The ASSC (Association of Scientific Study of Consciousness) had its annual conference on consciousness this week, which culminated in a debate on whether AI can be conscious.
Note: the event doesn’t actually start until the 28:30 minute mark. The remaining part is about 99 minutes long.
I was delighted to see the discussion immediately become focused on the importance of definitions, since I think the question is otherwise meaningless. In my humble and totally unbiased opinion, the first speaker, Blake Richards, hit it out of the park with his answer that it depends on which definition of consciousness we’re using, and in noting the issues with the folk definitions, such as subjective experience, phenomenality, etc.

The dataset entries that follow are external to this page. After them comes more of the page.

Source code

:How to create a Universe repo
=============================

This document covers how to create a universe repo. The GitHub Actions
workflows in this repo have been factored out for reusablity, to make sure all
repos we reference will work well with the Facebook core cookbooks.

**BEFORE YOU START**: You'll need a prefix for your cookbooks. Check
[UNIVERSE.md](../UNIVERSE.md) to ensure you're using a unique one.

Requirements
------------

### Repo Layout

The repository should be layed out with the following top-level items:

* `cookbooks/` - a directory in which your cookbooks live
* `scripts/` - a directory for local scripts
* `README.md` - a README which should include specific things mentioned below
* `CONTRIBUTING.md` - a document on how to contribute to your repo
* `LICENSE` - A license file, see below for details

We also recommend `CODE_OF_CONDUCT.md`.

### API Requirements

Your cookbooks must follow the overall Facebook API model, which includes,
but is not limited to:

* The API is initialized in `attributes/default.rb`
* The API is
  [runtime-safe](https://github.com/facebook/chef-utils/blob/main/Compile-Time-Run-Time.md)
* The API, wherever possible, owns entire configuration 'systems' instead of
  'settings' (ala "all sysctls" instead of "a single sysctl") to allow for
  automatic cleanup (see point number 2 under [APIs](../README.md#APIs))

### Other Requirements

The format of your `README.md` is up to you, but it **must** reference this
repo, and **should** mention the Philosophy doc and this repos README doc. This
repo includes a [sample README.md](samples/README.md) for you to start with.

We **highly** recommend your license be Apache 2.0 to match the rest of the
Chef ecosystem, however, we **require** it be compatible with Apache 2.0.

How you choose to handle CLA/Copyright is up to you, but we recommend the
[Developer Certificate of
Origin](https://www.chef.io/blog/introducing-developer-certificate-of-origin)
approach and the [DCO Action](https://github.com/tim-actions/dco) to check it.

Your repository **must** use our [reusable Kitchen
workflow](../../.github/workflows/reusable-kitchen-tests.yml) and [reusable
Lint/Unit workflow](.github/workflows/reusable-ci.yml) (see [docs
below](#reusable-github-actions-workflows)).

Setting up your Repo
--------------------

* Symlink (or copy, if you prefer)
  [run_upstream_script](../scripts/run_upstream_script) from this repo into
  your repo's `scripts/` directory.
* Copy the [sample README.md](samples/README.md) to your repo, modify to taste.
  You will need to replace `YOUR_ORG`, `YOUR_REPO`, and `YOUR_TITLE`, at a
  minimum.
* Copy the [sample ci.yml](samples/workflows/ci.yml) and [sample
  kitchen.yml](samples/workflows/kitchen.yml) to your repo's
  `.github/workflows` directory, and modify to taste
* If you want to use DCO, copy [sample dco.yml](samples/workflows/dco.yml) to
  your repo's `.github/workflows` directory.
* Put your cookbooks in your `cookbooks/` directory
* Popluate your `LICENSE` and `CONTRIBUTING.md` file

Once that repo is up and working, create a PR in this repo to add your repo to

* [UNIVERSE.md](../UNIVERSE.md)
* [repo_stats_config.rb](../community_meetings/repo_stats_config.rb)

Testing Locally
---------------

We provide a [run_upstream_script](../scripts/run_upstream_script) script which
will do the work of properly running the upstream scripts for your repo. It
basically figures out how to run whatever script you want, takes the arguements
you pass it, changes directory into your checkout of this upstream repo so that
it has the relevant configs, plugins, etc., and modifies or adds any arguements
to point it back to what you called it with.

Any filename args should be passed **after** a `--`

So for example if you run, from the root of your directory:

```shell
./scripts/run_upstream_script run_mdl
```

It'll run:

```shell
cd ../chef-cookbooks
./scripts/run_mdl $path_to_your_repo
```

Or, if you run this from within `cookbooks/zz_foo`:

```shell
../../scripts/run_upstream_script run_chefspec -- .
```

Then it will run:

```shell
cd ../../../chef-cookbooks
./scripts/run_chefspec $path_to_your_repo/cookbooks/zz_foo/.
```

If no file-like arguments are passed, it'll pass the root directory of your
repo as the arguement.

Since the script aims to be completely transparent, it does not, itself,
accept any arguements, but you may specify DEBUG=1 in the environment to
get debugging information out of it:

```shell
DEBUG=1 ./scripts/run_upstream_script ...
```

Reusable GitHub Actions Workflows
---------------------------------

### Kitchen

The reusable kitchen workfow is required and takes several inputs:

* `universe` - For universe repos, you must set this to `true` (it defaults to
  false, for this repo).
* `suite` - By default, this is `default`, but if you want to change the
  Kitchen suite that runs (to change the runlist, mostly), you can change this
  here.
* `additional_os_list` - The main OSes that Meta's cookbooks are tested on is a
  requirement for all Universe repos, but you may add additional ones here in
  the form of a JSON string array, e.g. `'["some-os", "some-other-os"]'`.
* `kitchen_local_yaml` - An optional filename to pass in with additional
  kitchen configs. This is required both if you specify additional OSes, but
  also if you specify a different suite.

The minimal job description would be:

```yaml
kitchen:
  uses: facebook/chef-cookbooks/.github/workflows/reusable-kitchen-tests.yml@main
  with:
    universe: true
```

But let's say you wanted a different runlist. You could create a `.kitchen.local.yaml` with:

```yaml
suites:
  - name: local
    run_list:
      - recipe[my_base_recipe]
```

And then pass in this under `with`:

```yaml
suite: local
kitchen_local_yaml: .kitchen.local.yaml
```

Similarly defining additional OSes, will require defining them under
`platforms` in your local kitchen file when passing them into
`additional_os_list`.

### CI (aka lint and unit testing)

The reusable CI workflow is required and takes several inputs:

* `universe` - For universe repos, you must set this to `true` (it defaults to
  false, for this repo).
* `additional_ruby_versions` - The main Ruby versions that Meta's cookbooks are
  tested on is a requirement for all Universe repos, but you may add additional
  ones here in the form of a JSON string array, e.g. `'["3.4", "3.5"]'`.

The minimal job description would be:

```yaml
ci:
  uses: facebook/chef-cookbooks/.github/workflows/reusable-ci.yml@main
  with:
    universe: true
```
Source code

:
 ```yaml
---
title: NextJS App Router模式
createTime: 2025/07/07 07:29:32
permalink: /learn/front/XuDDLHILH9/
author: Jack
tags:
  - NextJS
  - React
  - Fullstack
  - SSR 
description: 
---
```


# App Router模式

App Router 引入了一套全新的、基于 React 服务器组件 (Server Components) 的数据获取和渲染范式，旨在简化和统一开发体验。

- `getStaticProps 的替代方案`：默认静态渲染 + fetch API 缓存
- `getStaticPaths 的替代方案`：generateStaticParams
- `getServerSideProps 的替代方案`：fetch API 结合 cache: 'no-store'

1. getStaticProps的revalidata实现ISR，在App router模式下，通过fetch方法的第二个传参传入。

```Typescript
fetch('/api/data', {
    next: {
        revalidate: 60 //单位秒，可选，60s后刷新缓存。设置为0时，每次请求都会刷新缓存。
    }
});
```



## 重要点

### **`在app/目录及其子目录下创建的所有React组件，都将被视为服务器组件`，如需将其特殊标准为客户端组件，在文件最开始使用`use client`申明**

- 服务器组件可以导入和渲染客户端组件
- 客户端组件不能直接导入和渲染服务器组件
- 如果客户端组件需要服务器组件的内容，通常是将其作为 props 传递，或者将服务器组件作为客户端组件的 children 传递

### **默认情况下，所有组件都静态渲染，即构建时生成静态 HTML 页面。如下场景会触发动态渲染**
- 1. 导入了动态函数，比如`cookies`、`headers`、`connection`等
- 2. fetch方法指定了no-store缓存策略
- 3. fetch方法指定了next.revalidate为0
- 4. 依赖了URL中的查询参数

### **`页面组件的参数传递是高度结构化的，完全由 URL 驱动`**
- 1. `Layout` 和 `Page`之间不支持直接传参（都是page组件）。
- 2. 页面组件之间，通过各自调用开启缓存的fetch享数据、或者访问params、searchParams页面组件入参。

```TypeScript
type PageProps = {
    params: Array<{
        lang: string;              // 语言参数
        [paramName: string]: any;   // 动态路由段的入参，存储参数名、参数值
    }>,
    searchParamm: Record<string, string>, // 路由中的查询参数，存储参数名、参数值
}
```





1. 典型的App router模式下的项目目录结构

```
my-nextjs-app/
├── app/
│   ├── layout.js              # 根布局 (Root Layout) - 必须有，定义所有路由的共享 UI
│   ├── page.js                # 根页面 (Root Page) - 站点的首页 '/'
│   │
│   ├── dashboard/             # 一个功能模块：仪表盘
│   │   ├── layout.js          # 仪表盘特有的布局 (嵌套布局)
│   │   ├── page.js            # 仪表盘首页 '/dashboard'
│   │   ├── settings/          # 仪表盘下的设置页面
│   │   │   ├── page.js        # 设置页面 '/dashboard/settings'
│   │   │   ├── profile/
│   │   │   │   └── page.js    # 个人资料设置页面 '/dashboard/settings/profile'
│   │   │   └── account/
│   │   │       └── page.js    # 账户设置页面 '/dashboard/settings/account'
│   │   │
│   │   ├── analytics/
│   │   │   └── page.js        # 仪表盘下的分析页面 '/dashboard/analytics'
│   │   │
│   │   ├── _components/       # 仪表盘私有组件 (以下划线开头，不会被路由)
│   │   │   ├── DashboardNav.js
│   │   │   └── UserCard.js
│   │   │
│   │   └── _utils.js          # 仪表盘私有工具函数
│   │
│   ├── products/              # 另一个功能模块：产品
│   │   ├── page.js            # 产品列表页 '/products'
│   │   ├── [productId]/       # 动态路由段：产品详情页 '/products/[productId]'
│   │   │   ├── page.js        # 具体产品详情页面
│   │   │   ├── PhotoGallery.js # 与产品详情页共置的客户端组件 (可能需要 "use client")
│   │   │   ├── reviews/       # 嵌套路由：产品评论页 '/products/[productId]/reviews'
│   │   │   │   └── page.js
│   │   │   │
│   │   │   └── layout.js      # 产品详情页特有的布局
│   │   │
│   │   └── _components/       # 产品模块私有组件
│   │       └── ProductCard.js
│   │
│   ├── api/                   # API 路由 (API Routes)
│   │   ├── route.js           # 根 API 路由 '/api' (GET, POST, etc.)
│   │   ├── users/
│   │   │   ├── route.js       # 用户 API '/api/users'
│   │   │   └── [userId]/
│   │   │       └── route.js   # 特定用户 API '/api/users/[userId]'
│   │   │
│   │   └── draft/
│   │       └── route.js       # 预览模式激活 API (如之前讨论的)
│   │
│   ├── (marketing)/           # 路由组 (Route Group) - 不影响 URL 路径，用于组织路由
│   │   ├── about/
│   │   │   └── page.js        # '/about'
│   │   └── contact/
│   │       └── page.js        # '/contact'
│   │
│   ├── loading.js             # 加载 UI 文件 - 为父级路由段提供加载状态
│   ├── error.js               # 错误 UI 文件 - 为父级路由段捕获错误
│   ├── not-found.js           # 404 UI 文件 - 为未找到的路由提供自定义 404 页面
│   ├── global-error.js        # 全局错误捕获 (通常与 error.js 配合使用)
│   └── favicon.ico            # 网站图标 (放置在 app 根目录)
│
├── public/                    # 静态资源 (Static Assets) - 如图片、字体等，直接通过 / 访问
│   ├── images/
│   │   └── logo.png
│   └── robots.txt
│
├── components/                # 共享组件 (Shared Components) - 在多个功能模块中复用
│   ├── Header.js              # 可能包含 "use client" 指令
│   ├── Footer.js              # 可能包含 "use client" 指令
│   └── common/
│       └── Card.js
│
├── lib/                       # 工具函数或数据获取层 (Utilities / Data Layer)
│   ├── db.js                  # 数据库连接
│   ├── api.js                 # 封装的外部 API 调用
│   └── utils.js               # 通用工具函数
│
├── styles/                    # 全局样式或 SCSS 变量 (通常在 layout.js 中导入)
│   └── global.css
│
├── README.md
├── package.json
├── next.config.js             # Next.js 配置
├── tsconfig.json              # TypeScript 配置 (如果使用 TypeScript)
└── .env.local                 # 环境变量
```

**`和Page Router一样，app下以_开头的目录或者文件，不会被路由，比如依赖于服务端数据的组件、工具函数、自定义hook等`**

In fact, I would go on to say that just about all of Richards’ positions in this discussion struck me as right. The only issue I think he might have misplaced faith in is our ability to come together on one definition of consciousness that is scientifically measurable. (And to be fair, it was more an aspiration than a faith.) I strongly suspect that we’ll always have to qualify which specific version we’re talking about (i.e. access consciousness, exteroceptive-consciousness, etc). But overall I found his hard core functionalism refreshing.
It’s inevitable that this type of conversation turns toward ethics. Indeed, I think when it comes to folk conceptions of consciousness, the questions are inextricably linked. Arguably what is conscious is what is a subject of moral worth, and what is a subject of moral worth is conscious.
I got a real kick out of Hakwan Lau’s personality. As a reminder, he was one of the authors of the paper I shared last week on empirical vs fundamental IIT.
I was also happy to see all the participants reject the zombie concept in the later part of the discussion.
Generally speaking, this was an intelligent, nuanced, and fairly well grounded discussion on the possibilities.
As I noted above, my own view is similar to Richards’. If we can design a system that reproduces the functional capabilities of an animal, human or otherwise, that we consider conscious, then by whatever standard we’re using, that system will be conscious. The interesting question to me is what is required to do that.
What do you think? Is AI consciousness possible? Why or why not? And if it is, what would be required to make you conclude there is a consciousness there?